AIM OF THE TASK ->
In this exercise, restate the listing word for word.

EXERCISE DATA ->

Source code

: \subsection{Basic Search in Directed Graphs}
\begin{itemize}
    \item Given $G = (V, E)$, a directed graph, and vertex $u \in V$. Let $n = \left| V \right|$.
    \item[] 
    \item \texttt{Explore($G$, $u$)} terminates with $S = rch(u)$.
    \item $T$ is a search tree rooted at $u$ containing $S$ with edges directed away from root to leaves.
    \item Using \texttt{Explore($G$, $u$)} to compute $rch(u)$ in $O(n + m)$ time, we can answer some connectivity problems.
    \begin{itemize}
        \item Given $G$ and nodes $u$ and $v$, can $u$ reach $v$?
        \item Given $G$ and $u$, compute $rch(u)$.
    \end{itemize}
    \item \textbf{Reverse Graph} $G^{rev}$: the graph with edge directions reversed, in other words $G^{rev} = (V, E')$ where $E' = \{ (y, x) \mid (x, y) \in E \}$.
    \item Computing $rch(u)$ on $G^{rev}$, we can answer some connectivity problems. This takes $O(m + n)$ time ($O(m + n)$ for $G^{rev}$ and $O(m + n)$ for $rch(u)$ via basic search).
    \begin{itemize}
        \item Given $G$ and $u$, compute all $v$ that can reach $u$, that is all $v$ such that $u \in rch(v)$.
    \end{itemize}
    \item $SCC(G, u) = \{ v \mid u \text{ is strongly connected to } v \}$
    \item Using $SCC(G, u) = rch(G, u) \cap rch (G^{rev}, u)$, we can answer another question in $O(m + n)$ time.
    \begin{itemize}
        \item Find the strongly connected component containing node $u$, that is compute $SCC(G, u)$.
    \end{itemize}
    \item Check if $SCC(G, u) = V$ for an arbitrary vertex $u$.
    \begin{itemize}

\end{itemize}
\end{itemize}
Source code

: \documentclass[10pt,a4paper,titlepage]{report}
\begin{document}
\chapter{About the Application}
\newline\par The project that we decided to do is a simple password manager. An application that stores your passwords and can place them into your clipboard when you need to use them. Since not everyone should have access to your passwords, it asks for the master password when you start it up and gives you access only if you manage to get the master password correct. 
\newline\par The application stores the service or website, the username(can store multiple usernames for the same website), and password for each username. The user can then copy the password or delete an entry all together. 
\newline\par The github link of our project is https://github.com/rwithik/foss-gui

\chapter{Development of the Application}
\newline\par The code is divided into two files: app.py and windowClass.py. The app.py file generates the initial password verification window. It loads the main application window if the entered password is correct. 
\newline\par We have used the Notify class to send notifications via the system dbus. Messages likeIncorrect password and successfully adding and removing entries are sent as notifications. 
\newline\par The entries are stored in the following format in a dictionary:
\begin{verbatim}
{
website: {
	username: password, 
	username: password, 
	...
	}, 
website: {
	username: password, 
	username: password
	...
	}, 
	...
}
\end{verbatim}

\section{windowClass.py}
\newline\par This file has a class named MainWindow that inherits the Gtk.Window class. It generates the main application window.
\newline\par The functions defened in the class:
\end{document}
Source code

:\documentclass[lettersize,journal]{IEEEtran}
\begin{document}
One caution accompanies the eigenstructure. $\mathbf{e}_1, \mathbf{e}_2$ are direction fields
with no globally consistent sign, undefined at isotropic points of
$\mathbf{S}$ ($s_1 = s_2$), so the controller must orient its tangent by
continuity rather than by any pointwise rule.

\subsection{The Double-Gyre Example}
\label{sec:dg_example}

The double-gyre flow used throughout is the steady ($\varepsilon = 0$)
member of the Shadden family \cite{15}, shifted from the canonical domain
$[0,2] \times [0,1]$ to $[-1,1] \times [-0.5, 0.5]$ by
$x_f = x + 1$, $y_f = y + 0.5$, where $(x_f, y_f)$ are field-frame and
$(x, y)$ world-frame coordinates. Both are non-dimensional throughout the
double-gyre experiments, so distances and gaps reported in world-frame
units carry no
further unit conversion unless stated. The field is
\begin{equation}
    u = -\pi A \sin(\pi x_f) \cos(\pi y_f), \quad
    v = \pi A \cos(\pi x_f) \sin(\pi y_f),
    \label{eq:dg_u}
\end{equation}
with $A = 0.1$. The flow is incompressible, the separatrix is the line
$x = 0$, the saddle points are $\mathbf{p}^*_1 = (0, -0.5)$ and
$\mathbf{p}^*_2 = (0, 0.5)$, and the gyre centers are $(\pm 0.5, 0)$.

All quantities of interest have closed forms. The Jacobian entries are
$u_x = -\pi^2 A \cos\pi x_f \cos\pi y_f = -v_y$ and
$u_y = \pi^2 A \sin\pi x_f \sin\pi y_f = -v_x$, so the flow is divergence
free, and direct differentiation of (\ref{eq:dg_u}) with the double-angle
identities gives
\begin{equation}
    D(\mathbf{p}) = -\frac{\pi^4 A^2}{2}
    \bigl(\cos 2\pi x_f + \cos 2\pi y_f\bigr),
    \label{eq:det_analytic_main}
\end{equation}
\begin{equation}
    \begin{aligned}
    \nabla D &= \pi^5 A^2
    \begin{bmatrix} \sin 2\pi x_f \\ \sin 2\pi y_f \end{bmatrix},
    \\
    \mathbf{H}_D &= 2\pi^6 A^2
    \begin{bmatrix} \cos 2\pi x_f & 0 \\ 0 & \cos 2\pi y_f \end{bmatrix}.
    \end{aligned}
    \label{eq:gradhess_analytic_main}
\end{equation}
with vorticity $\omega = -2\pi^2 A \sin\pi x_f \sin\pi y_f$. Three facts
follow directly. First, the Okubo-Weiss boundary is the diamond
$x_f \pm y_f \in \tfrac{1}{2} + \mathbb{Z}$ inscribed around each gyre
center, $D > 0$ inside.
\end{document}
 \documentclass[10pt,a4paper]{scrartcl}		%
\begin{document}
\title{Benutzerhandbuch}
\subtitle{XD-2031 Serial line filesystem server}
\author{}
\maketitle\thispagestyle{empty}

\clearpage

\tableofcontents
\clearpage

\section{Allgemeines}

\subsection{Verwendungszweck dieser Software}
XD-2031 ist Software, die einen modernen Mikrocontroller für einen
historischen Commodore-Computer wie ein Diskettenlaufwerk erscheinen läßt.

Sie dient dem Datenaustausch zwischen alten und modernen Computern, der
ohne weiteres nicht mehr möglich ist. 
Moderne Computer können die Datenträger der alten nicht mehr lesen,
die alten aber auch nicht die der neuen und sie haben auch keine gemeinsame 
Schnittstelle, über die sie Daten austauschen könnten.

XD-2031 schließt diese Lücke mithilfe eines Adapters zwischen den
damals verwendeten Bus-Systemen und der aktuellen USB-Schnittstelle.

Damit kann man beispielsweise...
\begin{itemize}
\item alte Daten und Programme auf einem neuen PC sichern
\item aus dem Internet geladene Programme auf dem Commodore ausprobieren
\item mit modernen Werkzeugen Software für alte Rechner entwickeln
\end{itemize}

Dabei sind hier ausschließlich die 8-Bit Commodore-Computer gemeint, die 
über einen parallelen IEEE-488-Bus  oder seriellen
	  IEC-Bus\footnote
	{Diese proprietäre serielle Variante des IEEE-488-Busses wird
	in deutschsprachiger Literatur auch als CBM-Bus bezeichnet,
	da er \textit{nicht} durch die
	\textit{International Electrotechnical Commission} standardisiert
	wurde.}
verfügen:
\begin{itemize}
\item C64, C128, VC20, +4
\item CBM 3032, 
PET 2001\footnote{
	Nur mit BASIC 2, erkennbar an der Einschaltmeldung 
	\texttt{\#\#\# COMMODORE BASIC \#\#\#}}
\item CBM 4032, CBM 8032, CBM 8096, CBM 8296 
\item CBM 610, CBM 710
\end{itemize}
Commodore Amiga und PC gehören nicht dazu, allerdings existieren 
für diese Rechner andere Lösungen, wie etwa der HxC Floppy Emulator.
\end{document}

TASK RESPONSE ->
Source code

: \subsection{Basic Search in Directed Graphs}
\begin{itemize}
    \item Given $G = (V, E)$, a directed graph, and vertex $u \in V$. Let $n = \left| V \right|$.
    \item[] 
    \item \texttt{Explore($G$, $u$)} terminates with $S = rch(u)$.
    \item $T$ is a search tree rooted at $u$ containing $S$ with edges directed away from root to leaves.
    \item Using \texttt{Explore($G$, $u$)} to compute $rch(u)$ in $O(n + m)$ time, we can answer some connectivity problems.
    \begin{itemize}
        \item Given $G$ and nodes $u$ and $v$, can $u$ reach $v$?
        \item Given $G$ and $u$, compute $rch(u)$.
    \end{itemize}
    \item \textbf{Reverse Graph} $G^{rev}$: the graph with edge directions reversed, in other words $G^{rev} = (V, E')$ where $E' = \{ (y, x) \mid (x, y) \in E \}$.
    \item Computing $rch(u)$ on $G^{rev}$, we can answer some connectivity problems. This takes $O(m + n)$ time ($O(m + n)$ for $G^{rev}$ and $O(m + n)$ for $rch(u)$ via basic search).
    \begin{itemize}
        \item Given $G$ and $u$, compute all $v$ that can reach $u$, that is all $v$ such that $u \in rch(v)$.
    \end{itemize}
    \item $SCC(G, u) = \{ v \mid u \text{ is strongly connected to } v \}$
    \item Using $SCC(G, u) = rch(G, u) \cap rch (G^{rev}, u)$, we can answer another question in $O(m + n)$ time.
    \begin{itemize}
        \item Find the strongly connected component containing node $u$, that is compute $SCC(G, u)$.
    \end{itemize}
    \item Check if $SCC(G, u) = V$ for an arbitrary vertex $u$.
    \begin{itemize}

\end{itemize}
\end{itemize}
Source code

: \documentclass[10pt,a4paper,titlepage]{report}
\begin{document}
\chapter{About the Application}
\newline\par The project that we decided to do is a simple password manager. An application that stores your passwords and can place them into your clipboard when you need to use them. Since not everyone should have access to your passwords, it asks for the master password when you start it up and gives you access only if you manage to get the master password correct. 
\newline\par The application stores the service or website, the username(can store multiple usernames for the same website), and password for each username. The user can then copy the password or delete an entry all together. 
\newline\par The github link of our project is https://github.com/rwithik/foss-gui

\chapter{Development of the Application}
\newline\par The code is divided into two files: app.py and windowClass.py. The app.py file generates the initial password verification window. It loads the main application window if the entered password is correct. 
\newline\par We have used the Notify class to send notifications via the system dbus. Messages likeIncorrect password and successfully adding and removing entries are sent as notifications. 
\newline\par The entries are stored in the following format in a dictionary:
\begin{verbatim}
{
website: {
	username: password, 
	username: password, 
	...
	}, 
website: {
	username: password, 
	username: password
	...
	}, 
	...
}
\end{verbatim}

\section{windowClass.py}
\newline\par This file has a class named MainWindow that inherits the Gtk.Window class. It generates the main application window.
\newline\par The functions defened in the class:
\end{document}
Source code

:\documentclass[lettersize,journal]{IEEEtran}
\begin{document}
One caution accompanies the eigenstructure. $\mathbf{e}_1, \mathbf{e}_2$ are direction fields
with no globally consistent sign, undefined at isotropic points of
$\mathbf{S}$ ($s_1 = s_2$), so the controller must orient its tangent by
continuity rather than by any pointwise rule.

\subsection{The Double-Gyre Example}
\label{sec:dg_example}

The double-gyre flow used throughout is the steady ($\varepsilon = 0$)
member of the Shadden family \cite{15}, shifted from the canonical domain
$[0,2] \times [0,1]$ to $[-1,1] \times [-0.5, 0.5]$ by
$x_f = x + 1$, $y_f = y + 0.5$, where $(x_f, y_f)$ are field-frame and
$(x, y)$ world-frame coordinates. Both are non-dimensional throughout the
double-gyre experiments, so distances and gaps reported in world-frame
units carry no
further unit conversion unless stated. The field is
\begin{equation}
    u = -\pi A \sin(\pi x_f) \cos(\pi y_f), \quad
    v = \pi A \cos(\pi x_f) \sin(\pi y_f),
    \label{eq:dg_u}
\end{equation}
with $A = 0.1$. The flow is incompressible, the separatrix is the line
$x = 0$, the saddle points are $\mathbf{p}^*_1 = (0, -0.5)$ and
$\mathbf{p}^*_2 = (0, 0.5)$, and the gyre centers are $(\pm 0.5, 0)$.

All quantities of interest have closed forms. The Jacobian entries are
$u_x = -\pi^2 A \cos\pi x_f \cos\pi y_f = -v_y$ and
$u_y = \pi^2 A \sin\pi x_f \sin\pi y_f = -v_x$, so the flow is divergence
free, and direct differentiation of (\ref{eq:dg_u}) with the double-angle
identities gives
\begin{equation}
    D(\mathbf{p}) = -\frac{\pi^4 A^2}{2}
    \bigl(\cos 2\pi x_f + \cos 2\pi y_f\bigr),
    \label{eq:det_analytic_main}
\end{equation}
\begin{equation}
    \begin{aligned}
    \nabla D &= \pi^5 A^2
    \begin{bmatrix} \sin 2\pi x_f \\ \sin 2\pi y_f \end{bmatrix},
    \\
    \mathbf{H}_D &= 2\pi^6 A^2
    \begin{bmatrix} \cos 2\pi x_f & 0 \\ 0 & \cos 2\pi y_f \end{bmatrix}.
    \end{aligned}
    \label{eq:gradhess_analytic_main}
\end{equation}
with vorticity $\omega = -2\pi^2 A \sin\pi x_f \sin\pi y_f$. Three facts
follow directly. First, the Okubo-Weiss boundary is the diamond
$x_f \pm y_f \in \tfrac{1}{2} + \mathbb{Z}$ inscribed around each gyre
center, $D > 0$ inside.
\end{document}
 \documentclass[10pt,a4paper]{scrartcl}		%
\begin{document}
\title{Benutzerhandbuch}
\subtitle{XD-2031 Serial line filesystem server}
\author{}
\maketitle\thispagestyle{empty}

\clearpage

\tableofcontents
\clearpage

\section{Allgemeines}

\subsection{Verwendungszweck dieser Software}
XD-2031 ist Software, die einen modernen Mikrocontroller für einen
historischen Commodore-Computer wie ein Diskettenlaufwerk erscheinen läßt.

Sie dient dem Datenaustausch zwischen alten und modernen Computern, der
ohne weiteres nicht mehr möglich ist. 
Moderne Computer können die Datenträger der alten nicht mehr lesen,
die alten aber auch nicht die der neuen und sie haben auch keine gemeinsame 
Schnittstelle, über die sie Daten austauschen könnten.

XD-2031 schließt diese Lücke mithilfe eines Adapters zwischen den
damals verwendeten Bus-Systemen und der aktuellen USB-Schnittstelle.

Damit kann man beispielsweise...
\begin{itemize}
\item alte Daten und Programme auf einem neuen PC sichern
\item aus dem Internet geladene Programme auf dem Commodore ausprobieren
\item mit modernen Werkzeugen Software für alte Rechner entwickeln
\end{itemize}

Dabei sind hier ausschließlich die 8-Bit Commodore-Computer gemeint, die 
über einen parallelen IEEE-488-Bus  oder seriellen
	  IEC-Bus\footnote
	{Diese proprietäre serielle Variante des IEEE-488-Busses wird
	in deutschsprachiger Literatur auch als CBM-Bus bezeichnet,
	da er \textit{nicht} durch die
	\textit{International Electrotechnical Commission} standardisiert
	wurde.}
verfügen:
\begin{itemize}
\item C64, C128, VC20, +4
\item CBM 3032, 
PET 2001\footnote{
	Nur mit BASIC 2, erkennbar an der Einschaltmeldung 
	\texttt{\#\#\# COMMODORE BASIC \#\#\#}}
\item CBM 4032, CBM 8032, CBM 8096, CBM 8296 
\item CBM 610, CBM 710
\end{itemize}
Commodore Amiga und PC gehören nicht dazu, allerdings existieren 
für diese Rechner andere Lösungen, wie etwa der HxC Floppy Emulator.
\end{document}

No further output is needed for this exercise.